Supreme Court did not err in awarding plaintiff a commission. “In the absence of an agreement to the contrary, a real estate broker will be deemed to have earned his [or her] commission when he [or she] produces a buyer who is ready, willing and able to purchase at the terms set by the seller” (77 AD3d at 1269 [internal quotation marks and citations omitted]). The listing agreement identified the parties, the property, the asking price, and an agreement to pay an 8% commission in exchange for plaintiff producing a buyer. This was sufficient information to create a valid listing agreement (see Triple A Supplies, Inc. v WPA Acquisition Corp., 95 AD3d 1301, 1302-1303 [2012]). Defendant asserts that the listing agreement is invalid because not all of the property owners signed it (see Matter of Hilpl v Paterson, 89 AD2d 801, 802 [1982]). However, a contract to pay compensation to a real estate broker or salesperson need not be in writing to be effective (see General Obligations Law § 5-701 [a] [10]). Here, defendant and Hayes signed the listing agreement. Przestrzelski did not sign, but his deposition testimony establishes that he was aware of and agreed to the terms of the listing agreement, and he signed the offer to purchase with the understanding that plaintiff would receive an 8% commission. Thus, the agreement was valid.

There was a meeting of the minds on the essential terms of the contract. Hayes and Przestrzelski signed Glaviano’s offer to purchase, indicating their agreement with its terms. Defendant signed the listing agreement that had the same price, but he asserts that there was no agreement on other items, such as the closing date, type of deed, responsibility for taxes and title search, and whether certain personal property or fixtures were included in the sale. While defendant asserts that certain gates, locks and bars to the barn were not attached yet, making them personal property, Supreme Court accepted testimony from another witness stating that these items were attached to the barn, making them fixtures. Unlike personal property, fixtures are generally considered part of the real property and are included with the sale unless specifically excluded (see Matter of G.R.J.H., Inc. v Otis, 79 AD3d 1488, 1490 [2010]; see also Colangione v State of New York, 187 AD2d 844, 846 [1992]). Similarly, defendant cannot be heard to complain that the closing date included on the offer was inopportune for him, as he did not object to it or seek a different closing date but outright refused to sell the property, exhibiting bad faith in declining the offer (see Douglas Real Estate Mgt. Corp. v Montgomery Ward & Co., 4 NY2d 33, 37 [1958]; Yaras v Levison Bros. Realty Corp., 33 AD2d 831, 832 [1969]). The parties’ failure to discuss a closing date, as well as terms such as the type of deed and responsibility for taxes and title search — which defendant did not originally object to — was attributable to defendant’s refusal to sell the property to anyone outside the family, not to plaintiffs inability to otherwise broker a meeting of the minds. The evidence supports the conclusion that the parties to the property sale agreement reached a meeting of the minds on the essential terms, except for defendant’s refusal to discuss certain terms that did not contradict anything in the listing agreement (see Stolen v Bruaz Realty Corp., 173 AD2d 927, 929 [1991]; Yaras v Levison Bros. Realty Corp., 33 AD2d at 832; compare Granger v Schachenmayr, 49 AD3d 1079, 1081 [2008]).

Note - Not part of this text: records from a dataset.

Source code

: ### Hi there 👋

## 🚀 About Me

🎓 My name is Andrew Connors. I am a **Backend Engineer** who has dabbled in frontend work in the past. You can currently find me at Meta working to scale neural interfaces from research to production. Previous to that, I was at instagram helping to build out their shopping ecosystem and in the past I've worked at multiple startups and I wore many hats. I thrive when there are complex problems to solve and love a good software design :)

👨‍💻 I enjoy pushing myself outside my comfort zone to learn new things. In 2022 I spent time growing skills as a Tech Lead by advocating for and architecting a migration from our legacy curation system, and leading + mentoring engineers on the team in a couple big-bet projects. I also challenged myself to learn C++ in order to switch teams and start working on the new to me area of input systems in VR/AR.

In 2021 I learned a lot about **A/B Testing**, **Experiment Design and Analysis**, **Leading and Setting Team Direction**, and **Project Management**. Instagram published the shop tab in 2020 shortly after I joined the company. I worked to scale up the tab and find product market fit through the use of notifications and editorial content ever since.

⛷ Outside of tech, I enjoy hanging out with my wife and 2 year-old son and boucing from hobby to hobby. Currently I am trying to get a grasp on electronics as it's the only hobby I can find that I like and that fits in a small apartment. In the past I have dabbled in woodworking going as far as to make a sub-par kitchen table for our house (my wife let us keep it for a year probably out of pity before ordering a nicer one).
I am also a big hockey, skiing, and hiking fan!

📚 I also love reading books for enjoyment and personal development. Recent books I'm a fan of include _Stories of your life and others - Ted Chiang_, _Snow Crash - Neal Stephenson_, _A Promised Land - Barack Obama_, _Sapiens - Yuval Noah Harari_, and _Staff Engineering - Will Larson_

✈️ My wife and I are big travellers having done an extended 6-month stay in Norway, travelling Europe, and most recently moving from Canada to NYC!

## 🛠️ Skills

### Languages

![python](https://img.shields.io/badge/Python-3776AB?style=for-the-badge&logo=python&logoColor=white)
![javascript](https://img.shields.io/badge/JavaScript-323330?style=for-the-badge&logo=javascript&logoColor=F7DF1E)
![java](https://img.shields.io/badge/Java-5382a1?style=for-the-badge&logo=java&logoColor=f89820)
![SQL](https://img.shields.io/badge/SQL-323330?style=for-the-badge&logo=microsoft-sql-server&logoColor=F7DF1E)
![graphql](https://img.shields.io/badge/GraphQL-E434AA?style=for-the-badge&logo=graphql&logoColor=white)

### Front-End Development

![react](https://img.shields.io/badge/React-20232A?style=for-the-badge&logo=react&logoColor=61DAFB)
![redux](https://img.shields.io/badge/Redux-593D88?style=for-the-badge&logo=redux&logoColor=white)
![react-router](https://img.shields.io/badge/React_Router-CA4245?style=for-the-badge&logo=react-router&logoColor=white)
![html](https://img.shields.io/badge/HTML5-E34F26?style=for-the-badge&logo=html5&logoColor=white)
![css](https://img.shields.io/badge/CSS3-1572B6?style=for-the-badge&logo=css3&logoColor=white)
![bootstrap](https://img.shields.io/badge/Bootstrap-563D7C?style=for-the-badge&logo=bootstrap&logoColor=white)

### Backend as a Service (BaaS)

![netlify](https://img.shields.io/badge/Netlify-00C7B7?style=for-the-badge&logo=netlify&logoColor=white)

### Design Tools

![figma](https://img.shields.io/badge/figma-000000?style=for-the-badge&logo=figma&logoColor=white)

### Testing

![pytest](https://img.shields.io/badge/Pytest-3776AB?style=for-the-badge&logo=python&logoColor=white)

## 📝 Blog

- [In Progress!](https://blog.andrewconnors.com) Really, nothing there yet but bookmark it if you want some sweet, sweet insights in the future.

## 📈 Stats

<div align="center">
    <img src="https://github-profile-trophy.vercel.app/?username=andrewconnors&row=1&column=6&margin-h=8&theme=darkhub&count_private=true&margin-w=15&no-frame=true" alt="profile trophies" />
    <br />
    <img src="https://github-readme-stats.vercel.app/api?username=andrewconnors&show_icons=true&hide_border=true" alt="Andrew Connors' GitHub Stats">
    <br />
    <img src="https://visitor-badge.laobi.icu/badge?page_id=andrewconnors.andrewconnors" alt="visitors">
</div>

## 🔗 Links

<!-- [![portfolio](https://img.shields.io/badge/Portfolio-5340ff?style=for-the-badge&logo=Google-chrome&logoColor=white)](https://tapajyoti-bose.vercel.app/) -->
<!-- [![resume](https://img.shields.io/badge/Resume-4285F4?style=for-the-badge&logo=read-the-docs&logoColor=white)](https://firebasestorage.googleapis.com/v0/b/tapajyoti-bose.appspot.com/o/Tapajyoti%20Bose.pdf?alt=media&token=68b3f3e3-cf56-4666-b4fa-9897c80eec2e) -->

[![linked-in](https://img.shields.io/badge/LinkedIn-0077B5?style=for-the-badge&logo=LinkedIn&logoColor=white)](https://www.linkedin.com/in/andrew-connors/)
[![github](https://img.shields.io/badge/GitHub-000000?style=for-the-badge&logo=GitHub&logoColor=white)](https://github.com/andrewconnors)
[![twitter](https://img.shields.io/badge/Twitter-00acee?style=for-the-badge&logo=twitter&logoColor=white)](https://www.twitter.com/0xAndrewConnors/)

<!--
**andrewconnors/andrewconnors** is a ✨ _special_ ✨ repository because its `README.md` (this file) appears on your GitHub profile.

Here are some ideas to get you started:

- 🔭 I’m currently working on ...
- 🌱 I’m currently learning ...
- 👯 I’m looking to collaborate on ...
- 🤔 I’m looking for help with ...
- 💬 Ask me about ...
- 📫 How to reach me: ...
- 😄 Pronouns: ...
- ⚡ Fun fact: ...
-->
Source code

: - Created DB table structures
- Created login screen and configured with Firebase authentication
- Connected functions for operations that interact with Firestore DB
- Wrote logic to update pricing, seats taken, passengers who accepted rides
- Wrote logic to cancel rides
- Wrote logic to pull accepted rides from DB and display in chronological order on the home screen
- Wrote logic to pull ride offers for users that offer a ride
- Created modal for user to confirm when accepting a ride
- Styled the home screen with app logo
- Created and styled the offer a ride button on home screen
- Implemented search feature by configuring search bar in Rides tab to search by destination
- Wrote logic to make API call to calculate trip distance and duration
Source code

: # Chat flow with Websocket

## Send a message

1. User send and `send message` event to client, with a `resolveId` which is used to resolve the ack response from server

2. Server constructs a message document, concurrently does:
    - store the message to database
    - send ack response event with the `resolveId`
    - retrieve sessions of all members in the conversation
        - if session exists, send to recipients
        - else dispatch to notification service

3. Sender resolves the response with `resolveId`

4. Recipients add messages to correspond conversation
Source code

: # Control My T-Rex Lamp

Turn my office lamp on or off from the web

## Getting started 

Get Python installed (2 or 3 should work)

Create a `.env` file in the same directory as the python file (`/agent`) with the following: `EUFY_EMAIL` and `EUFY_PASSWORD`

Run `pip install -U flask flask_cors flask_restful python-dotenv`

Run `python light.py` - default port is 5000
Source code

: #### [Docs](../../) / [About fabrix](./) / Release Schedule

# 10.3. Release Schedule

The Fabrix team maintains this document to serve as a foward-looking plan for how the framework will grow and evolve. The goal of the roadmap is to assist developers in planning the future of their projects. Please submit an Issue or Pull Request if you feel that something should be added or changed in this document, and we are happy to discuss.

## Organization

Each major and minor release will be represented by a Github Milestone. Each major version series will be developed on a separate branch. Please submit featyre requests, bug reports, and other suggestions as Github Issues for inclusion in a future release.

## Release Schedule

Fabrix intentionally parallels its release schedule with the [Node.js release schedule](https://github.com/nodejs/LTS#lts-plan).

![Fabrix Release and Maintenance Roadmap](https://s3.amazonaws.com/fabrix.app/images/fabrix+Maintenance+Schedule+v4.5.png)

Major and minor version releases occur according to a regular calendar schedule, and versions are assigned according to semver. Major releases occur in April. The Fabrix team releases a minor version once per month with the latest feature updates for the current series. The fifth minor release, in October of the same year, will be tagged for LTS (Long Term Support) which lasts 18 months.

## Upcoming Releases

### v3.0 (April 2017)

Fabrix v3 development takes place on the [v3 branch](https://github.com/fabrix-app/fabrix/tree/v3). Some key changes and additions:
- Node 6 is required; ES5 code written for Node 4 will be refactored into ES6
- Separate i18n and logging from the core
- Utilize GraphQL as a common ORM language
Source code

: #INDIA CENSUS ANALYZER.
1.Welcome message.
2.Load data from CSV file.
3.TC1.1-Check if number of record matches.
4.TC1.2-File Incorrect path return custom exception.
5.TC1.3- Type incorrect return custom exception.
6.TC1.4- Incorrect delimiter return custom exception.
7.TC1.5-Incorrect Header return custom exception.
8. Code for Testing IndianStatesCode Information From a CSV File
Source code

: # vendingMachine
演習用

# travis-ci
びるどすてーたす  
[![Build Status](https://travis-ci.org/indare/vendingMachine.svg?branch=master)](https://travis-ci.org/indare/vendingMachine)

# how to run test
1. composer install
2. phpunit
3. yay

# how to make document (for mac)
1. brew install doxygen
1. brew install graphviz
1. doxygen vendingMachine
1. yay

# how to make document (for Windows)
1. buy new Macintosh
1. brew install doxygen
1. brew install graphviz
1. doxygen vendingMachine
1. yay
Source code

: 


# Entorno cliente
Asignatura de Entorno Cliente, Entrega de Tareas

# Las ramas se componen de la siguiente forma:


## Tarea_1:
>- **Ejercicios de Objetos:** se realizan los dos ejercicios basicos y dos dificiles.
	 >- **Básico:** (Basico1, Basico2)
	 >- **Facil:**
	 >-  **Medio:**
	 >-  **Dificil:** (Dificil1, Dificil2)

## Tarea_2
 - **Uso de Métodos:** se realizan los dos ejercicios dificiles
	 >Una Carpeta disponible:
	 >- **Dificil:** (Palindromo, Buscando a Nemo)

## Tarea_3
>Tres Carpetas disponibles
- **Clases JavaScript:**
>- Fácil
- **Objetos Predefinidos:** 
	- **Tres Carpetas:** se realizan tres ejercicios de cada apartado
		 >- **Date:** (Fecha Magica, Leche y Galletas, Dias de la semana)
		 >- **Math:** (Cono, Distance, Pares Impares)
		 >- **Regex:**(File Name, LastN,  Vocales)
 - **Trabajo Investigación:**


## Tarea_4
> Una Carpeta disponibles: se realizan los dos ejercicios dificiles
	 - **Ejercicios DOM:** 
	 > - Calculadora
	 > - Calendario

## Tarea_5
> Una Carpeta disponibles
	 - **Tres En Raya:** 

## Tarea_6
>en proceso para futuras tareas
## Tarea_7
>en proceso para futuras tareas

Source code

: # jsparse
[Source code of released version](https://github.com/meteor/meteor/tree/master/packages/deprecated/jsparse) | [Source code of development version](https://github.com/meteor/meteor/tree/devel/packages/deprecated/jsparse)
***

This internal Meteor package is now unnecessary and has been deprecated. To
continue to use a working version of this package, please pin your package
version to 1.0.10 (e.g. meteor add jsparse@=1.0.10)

Glaviano was a ready, willing and able buyer. He made an offer to purchase, indicating that he was willing to buy the property. Defendant contends that Glaviano was not financially ready and able to close on the property. While most of the financial documents introduced at trial were from 2006, Glaviano testified that his financial circumstances then were basically the same as in 2005. Evidence established the value of his assets and income and that, after defendant did not accept the offer on the subject property, Glaviano purchased a different parcel in 2006 for approximately $219,000. Glaviano and his partner — who was his live-in girlfriend as well as a joint owner or operator of certain properties — each testified that she was willing to financially contribute to the purchase of the property, although she had no legal obligation to do so. This testimony was supported by proof that she had allowed some of her separate property to be used as collateral for a loan related to Glaviano’s 2006 purchase.

Plaintiffs expert opined that Glaviano’s debt-to-income ratio was sufficient to support a mortgage at the $290,000 purchase price. Based on Glaviano’s income, assets, prior history and the liberal lending market in 2005, the expert concluded that Glaviano was “eminently qualified for a good loan” and was financially able to buy the property at the offered price (57 AD3d at 1302). Alternatively, the record contains proof that Glaviano may have been able to purchase the property without a mortgage, as he could have paid with a substantial down payment, loans using his extensive farming and trucking equipment as collateral, and money contributed by his partner. Defendant’s expert offered a contrary opinion, that Glaviano was not a qualified buyer in 2005. Giving deference to Supreme Court’s credibility determinations, the proof supports the finding that plaintiff produced a buyer who was ready, willing and able to purchase the property at the terms set forth in the listing agreement (see Short v State of New York, 75 AD3d 1035, 1036 [2010]). Thus, plaintiff earned his commission.

Defendant’s remaining contentions have been reviewed and are without merit.

Peters, EJ., Spain and Egan Jr., JJ., concur. Ordered that the order is affirmed, with costs. 
      
      
         Contrary to defendant’s argument, Posson testified that he was a licensed real estate broker at the time that the offer to purchase was presented, thereby permitting plaintiff to maintain this action (see Real Property Law § 442-d).